Forty years ago, in January 1972, David Bowie released the iconic song Changes. Later that year, Atari launched their first video game, Pong, which interestingly enough was developed as a training exercise. However in 1972, if you wanted to play Pong, you would have to go to a games arcade as it was another three years before the home version became available. Ten years later, in 1982, we were introduced to the Sinclair ZX Spectrum.
By the time we reached 1992 the term “Surfing the Internet” had been coined by Jean Armour Polly and by 2002, although mobile phones were becoming a part of our lives, we didn’t have 3G phones in the UK for another two years! So now we find ourselves in 2012 and David Bowie has just turned 65.
As for technology, we take it for granted and when something goes wrong it can affect tens of millions of users and hit the headlines . The impact technology has on our personal and working lives is something we could not have imagined forty years ago. It has also changed the way we can access learning, if we want to find out about something, we simply ‘google’ it or pose a question on one of our social networks.

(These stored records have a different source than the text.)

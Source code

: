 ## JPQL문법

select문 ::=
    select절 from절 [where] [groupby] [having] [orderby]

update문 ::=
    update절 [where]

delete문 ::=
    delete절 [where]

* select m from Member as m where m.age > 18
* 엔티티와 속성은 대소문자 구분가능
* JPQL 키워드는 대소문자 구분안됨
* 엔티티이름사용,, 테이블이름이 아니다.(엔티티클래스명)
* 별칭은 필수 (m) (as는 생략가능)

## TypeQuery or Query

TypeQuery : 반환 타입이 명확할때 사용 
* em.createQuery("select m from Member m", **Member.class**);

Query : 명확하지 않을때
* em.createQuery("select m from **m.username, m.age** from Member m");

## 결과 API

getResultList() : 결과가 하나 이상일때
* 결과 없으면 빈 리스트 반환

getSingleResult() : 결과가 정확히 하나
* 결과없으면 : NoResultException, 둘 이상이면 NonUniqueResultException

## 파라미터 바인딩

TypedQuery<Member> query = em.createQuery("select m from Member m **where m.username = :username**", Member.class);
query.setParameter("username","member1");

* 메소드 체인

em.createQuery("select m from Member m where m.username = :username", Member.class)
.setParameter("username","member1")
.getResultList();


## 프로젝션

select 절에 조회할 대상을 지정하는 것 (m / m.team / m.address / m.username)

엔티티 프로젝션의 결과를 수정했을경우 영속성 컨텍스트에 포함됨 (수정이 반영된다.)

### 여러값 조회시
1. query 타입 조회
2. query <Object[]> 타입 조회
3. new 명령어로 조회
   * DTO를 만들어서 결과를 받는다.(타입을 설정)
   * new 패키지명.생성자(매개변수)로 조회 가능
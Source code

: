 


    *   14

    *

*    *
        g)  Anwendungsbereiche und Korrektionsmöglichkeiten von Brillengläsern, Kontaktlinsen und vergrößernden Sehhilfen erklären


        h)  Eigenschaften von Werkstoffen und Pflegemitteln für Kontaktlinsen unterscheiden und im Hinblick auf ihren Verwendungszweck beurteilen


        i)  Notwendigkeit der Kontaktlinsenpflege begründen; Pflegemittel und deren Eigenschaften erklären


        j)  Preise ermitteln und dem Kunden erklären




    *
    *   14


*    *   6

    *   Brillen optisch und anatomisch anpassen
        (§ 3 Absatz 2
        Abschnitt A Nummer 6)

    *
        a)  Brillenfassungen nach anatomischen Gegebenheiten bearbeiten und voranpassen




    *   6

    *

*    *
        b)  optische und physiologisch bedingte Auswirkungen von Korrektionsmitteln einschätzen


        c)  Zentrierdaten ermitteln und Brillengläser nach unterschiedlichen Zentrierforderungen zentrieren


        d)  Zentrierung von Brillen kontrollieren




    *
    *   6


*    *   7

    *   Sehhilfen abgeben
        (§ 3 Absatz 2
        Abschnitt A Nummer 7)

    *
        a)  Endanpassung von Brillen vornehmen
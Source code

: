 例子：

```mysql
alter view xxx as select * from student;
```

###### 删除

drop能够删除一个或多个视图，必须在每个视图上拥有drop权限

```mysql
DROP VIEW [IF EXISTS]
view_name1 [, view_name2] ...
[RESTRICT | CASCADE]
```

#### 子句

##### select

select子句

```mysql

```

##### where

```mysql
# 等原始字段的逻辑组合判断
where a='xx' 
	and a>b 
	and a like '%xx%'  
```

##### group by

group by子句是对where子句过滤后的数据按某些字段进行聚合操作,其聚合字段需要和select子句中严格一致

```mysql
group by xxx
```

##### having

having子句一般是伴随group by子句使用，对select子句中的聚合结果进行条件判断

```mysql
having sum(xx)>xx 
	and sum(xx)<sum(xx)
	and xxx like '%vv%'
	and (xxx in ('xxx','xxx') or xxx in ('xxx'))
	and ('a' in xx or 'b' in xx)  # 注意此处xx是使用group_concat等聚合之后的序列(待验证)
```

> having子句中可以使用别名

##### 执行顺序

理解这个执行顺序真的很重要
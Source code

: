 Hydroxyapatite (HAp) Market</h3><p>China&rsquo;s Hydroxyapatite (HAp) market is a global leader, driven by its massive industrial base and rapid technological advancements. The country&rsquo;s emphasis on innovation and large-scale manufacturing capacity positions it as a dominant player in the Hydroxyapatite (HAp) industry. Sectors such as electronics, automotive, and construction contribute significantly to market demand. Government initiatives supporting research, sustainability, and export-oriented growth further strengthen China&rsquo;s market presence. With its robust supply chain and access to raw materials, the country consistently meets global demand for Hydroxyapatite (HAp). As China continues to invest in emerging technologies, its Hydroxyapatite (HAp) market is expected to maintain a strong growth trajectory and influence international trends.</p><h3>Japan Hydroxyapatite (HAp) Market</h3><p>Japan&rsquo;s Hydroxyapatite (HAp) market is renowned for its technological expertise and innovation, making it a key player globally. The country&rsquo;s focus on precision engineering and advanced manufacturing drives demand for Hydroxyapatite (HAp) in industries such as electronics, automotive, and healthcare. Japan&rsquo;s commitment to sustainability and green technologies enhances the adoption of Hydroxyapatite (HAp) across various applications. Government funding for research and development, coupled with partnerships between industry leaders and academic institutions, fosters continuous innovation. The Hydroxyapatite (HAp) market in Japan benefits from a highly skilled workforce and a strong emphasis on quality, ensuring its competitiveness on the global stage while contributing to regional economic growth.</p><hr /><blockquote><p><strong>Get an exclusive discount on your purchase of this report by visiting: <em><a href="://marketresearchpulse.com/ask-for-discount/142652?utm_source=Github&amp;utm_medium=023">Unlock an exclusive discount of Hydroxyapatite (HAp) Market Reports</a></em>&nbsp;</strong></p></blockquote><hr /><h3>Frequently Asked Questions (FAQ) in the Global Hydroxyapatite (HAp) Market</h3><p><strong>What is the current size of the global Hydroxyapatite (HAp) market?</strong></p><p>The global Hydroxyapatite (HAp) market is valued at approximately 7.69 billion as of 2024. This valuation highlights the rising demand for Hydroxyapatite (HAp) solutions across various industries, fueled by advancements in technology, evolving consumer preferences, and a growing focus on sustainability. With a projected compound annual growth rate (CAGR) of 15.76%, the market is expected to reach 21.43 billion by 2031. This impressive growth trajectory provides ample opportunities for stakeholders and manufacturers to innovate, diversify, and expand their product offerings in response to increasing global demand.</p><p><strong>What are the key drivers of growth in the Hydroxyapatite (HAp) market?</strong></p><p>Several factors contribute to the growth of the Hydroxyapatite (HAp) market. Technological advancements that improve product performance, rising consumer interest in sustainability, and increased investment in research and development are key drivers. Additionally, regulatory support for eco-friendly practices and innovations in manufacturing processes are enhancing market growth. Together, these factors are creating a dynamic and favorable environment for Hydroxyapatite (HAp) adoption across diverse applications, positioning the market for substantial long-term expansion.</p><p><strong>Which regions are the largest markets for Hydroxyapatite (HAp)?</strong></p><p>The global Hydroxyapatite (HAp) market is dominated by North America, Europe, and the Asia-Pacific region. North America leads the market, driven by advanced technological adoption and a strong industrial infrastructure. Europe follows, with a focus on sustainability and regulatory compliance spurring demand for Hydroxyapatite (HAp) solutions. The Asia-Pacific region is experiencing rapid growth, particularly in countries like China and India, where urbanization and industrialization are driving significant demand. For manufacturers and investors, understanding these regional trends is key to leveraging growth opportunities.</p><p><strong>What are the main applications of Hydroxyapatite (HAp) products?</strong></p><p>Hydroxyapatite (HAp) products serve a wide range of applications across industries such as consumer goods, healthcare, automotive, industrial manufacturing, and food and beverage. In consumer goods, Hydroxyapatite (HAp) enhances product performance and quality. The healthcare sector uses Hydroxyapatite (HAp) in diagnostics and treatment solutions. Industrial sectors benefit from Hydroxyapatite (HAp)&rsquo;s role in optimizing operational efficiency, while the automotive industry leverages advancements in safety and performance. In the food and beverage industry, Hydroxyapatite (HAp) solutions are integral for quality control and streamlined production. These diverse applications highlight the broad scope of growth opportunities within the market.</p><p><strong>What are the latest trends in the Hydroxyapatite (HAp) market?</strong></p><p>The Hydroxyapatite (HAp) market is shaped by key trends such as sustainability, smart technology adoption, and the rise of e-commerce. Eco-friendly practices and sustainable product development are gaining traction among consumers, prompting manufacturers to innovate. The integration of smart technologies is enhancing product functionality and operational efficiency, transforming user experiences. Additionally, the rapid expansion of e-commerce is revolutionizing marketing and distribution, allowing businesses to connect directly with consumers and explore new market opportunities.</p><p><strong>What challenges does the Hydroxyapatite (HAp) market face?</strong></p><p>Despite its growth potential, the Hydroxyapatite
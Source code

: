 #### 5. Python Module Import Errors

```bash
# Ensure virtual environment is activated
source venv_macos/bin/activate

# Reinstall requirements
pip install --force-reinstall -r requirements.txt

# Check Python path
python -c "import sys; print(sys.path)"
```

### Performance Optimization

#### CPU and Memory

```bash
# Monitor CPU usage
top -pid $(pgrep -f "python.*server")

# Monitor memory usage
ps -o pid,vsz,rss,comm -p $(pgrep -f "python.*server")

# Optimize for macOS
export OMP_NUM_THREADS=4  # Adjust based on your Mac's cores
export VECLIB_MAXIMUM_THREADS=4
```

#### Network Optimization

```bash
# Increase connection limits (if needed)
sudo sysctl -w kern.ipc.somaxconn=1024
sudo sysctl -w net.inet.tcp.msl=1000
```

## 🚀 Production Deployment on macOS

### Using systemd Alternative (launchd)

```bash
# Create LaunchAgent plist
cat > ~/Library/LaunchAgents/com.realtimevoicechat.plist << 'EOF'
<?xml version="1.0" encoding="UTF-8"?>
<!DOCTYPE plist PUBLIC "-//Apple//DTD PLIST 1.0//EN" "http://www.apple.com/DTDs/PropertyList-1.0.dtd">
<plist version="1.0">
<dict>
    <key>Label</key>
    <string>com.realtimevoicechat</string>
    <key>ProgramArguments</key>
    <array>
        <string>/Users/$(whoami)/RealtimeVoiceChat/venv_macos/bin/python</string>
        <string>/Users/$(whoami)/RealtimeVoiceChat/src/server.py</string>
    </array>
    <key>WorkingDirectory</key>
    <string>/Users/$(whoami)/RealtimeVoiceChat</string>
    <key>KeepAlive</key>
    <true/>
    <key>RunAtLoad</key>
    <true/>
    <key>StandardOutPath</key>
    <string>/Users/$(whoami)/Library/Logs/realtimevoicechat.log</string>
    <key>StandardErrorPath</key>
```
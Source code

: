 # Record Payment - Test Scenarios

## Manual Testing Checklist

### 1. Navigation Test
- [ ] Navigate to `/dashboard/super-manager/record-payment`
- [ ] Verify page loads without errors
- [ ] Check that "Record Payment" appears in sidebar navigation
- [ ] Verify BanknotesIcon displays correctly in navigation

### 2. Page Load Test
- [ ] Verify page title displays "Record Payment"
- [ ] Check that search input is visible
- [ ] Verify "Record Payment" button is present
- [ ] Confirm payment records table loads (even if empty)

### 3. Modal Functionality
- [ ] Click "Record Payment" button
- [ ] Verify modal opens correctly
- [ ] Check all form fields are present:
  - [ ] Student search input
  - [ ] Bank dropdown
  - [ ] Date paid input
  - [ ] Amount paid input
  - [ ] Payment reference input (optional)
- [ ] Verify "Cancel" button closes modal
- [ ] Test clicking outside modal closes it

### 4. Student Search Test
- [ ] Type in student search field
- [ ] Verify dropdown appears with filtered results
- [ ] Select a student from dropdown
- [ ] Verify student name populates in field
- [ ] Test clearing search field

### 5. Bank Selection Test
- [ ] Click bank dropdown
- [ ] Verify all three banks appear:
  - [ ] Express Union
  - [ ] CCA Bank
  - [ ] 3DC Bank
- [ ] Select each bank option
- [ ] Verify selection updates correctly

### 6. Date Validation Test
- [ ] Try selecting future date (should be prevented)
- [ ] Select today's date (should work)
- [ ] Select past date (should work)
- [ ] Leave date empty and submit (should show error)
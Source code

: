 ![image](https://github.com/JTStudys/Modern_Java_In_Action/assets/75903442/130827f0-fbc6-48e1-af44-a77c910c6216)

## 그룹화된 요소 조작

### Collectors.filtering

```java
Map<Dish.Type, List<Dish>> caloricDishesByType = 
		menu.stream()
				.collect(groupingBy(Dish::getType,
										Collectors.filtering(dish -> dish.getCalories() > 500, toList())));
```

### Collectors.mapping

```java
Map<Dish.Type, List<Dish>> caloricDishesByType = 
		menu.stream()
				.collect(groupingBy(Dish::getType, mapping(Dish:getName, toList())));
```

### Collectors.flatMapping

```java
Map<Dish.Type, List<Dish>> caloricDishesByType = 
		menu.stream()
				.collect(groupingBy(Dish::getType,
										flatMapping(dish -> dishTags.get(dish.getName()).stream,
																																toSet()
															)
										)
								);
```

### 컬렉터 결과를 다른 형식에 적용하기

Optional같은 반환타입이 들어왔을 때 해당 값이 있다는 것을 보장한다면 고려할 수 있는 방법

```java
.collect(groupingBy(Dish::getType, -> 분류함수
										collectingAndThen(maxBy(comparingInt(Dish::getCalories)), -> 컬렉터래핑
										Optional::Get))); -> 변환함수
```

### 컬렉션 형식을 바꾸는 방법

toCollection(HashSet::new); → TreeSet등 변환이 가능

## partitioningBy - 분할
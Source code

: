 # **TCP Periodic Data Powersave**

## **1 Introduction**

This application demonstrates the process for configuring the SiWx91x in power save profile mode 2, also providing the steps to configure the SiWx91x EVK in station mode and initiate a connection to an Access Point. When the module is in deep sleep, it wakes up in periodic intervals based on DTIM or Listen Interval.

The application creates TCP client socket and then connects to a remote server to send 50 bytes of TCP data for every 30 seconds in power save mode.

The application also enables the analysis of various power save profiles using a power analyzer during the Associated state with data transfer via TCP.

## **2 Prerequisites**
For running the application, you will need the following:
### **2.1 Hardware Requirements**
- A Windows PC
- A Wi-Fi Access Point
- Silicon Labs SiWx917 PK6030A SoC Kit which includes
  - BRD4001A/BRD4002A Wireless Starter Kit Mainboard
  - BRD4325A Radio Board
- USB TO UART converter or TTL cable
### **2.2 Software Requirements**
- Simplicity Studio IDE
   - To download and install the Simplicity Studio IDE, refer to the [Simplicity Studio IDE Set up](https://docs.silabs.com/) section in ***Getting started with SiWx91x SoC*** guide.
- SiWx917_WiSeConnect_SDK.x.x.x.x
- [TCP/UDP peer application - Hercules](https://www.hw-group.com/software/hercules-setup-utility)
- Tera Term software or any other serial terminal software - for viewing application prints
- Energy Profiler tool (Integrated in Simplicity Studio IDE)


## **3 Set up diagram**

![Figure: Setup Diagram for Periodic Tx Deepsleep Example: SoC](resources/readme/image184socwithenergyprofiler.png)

Technology is also having a huge impact on learning in the workplace, but in an ever changing world where will this take us? The pace of change is increasing exponentially and companies are going to have to keep reinventing themselves to even maintain their position in the marketplace never mind improve it. There is going to be even more pressure for employees to continually improve performance and learn new skills. So what will learning in the workplace look like ten years from now and what does the future hold for the corporate learning organisation?
This was the one of the challenges given to those who attended the Business Educa strand of Online Educa in December 2011. The outcome was the development of four different scenarios. Not all of us could attend Online Educa, but we can now all contribute.
Working on the premise that learning is an integral and important constituent of any organisation’s process, it is important that those of us who seek to apply our expertise in the field are aware of the broad environment in which we operate. We live in a fast changing and uncertain world, so taking a bit of time to look at some possible scenarios for the future will help us understand both the freedoms and constraints that we are likely to encounter in the years ahead. Understanding where our organisations are positioned and therefore the challenges they are likely to face in continuing their success in that changed world is critical to “learning people” understanding how to position and apply the new technology and understanding of the learning process to help ensure that success. BusinessEduca produced some possible scenarios to be used in wider debate about where and how learning will change.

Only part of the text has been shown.